Pictures paired with source code:
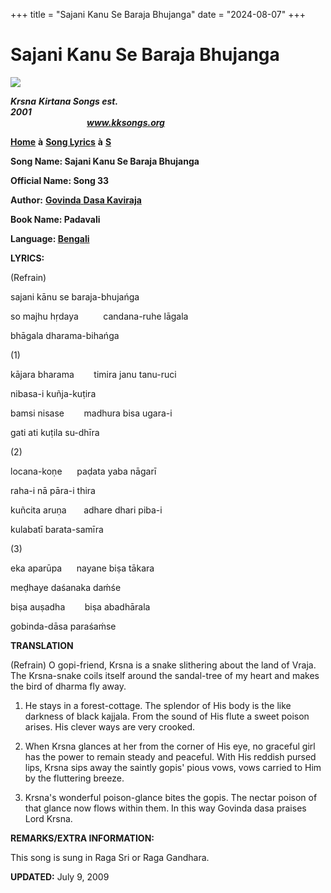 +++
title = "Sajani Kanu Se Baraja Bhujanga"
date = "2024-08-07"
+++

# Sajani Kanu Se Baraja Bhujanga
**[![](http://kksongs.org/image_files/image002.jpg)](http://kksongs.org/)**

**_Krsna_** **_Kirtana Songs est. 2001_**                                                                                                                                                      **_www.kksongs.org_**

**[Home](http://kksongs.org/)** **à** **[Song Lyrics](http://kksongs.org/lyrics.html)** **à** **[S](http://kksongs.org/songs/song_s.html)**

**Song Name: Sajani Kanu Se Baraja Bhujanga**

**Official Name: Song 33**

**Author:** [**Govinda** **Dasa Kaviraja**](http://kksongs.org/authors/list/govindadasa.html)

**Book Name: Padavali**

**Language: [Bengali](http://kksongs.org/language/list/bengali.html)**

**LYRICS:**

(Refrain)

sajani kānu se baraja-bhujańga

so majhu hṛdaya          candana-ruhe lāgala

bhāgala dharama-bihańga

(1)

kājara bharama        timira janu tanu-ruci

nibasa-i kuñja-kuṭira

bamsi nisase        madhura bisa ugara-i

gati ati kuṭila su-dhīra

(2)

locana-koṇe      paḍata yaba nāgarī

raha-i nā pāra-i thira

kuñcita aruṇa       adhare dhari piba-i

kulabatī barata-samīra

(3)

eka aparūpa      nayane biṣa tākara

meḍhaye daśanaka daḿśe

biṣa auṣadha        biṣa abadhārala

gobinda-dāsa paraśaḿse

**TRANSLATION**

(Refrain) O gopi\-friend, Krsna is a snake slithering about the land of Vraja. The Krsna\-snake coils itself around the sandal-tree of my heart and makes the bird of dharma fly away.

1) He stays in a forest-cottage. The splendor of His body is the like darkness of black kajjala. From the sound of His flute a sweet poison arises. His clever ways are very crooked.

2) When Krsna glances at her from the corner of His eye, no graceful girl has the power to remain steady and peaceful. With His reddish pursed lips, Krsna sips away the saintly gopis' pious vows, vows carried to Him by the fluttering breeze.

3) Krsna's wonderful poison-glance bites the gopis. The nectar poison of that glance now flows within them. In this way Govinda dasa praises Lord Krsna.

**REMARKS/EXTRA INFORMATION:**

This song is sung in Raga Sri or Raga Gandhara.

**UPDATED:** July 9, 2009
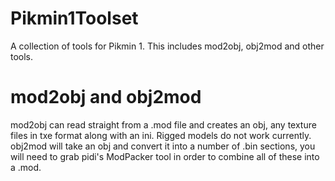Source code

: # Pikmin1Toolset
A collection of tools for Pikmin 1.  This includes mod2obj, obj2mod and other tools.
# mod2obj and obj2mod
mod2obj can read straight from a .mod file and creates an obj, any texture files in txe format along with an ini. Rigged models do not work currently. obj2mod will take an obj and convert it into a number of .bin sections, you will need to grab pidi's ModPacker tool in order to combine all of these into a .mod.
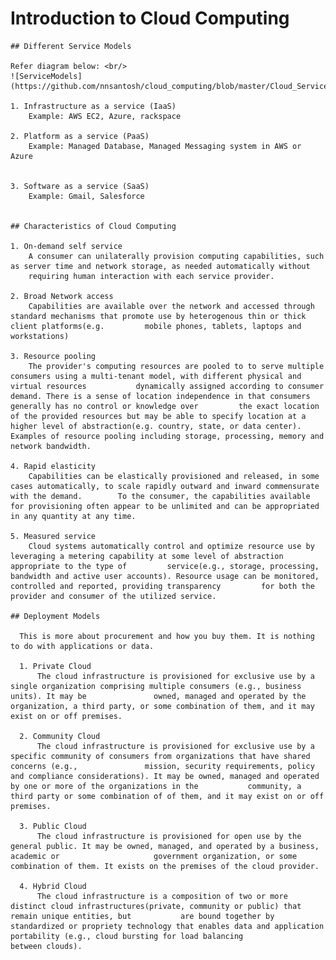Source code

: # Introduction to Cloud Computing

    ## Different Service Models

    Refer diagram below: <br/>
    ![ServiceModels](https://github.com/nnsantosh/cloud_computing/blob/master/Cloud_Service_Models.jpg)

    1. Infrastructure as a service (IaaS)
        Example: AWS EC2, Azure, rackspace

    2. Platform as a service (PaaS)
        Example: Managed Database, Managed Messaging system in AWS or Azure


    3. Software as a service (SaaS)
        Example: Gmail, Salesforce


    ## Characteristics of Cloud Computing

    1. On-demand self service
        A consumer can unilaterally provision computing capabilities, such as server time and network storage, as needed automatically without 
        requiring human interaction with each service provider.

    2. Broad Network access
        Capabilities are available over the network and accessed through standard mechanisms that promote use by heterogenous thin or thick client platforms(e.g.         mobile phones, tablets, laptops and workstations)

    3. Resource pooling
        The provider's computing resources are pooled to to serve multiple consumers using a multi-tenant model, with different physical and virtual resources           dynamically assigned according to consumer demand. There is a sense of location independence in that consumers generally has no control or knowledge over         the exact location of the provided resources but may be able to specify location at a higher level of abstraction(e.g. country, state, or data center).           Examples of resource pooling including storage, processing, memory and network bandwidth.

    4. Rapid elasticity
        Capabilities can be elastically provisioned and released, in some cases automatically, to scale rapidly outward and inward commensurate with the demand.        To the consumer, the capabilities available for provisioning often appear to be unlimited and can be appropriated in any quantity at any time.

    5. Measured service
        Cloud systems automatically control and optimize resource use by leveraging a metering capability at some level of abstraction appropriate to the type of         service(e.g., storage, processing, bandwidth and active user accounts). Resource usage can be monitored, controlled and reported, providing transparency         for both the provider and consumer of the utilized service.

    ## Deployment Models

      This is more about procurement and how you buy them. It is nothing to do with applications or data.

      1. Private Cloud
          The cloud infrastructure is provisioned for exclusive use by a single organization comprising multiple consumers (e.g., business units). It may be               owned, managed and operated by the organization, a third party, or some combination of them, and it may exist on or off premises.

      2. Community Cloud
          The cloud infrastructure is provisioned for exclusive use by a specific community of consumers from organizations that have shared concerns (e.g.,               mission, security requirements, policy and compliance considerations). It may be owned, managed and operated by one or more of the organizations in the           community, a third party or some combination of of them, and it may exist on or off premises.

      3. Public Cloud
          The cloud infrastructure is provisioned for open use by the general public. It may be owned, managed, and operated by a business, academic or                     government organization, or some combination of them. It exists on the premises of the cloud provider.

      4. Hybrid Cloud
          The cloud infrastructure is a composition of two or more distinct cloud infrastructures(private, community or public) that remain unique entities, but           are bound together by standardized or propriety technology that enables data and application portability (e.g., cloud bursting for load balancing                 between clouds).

__EXERCISE DIRECTIONS__: From the records above, print only the lines between the one holding "Example: AWS EC2, Azure, rackspace" and the one holding "3. Resource pooling", inclusive, exactly as they stand.

__OUTPUT OF THE TASK__:
        Example: AWS EC2, Azure, rackspace

    2. Platform as a service (PaaS)
        Example: Managed Database, Managed Messaging system in AWS or Azure


    3. Software as a service (SaaS)
        Example: Gmail, Salesforce


    ## Characteristics of Cloud Computing

    1. On-demand self service
        A consumer can unilaterally provision computing capabilities, such as server time and network storage, as needed automatically without 
        requiring human interaction with each service provider.

    2. Broad Network access
        Capabilities are available over the network and accessed through standard mechanisms that promote use by heterogenous thin or thick client platforms(e.g.         mobile phones, tablets, laptops and workstations)

    3. Resource pooling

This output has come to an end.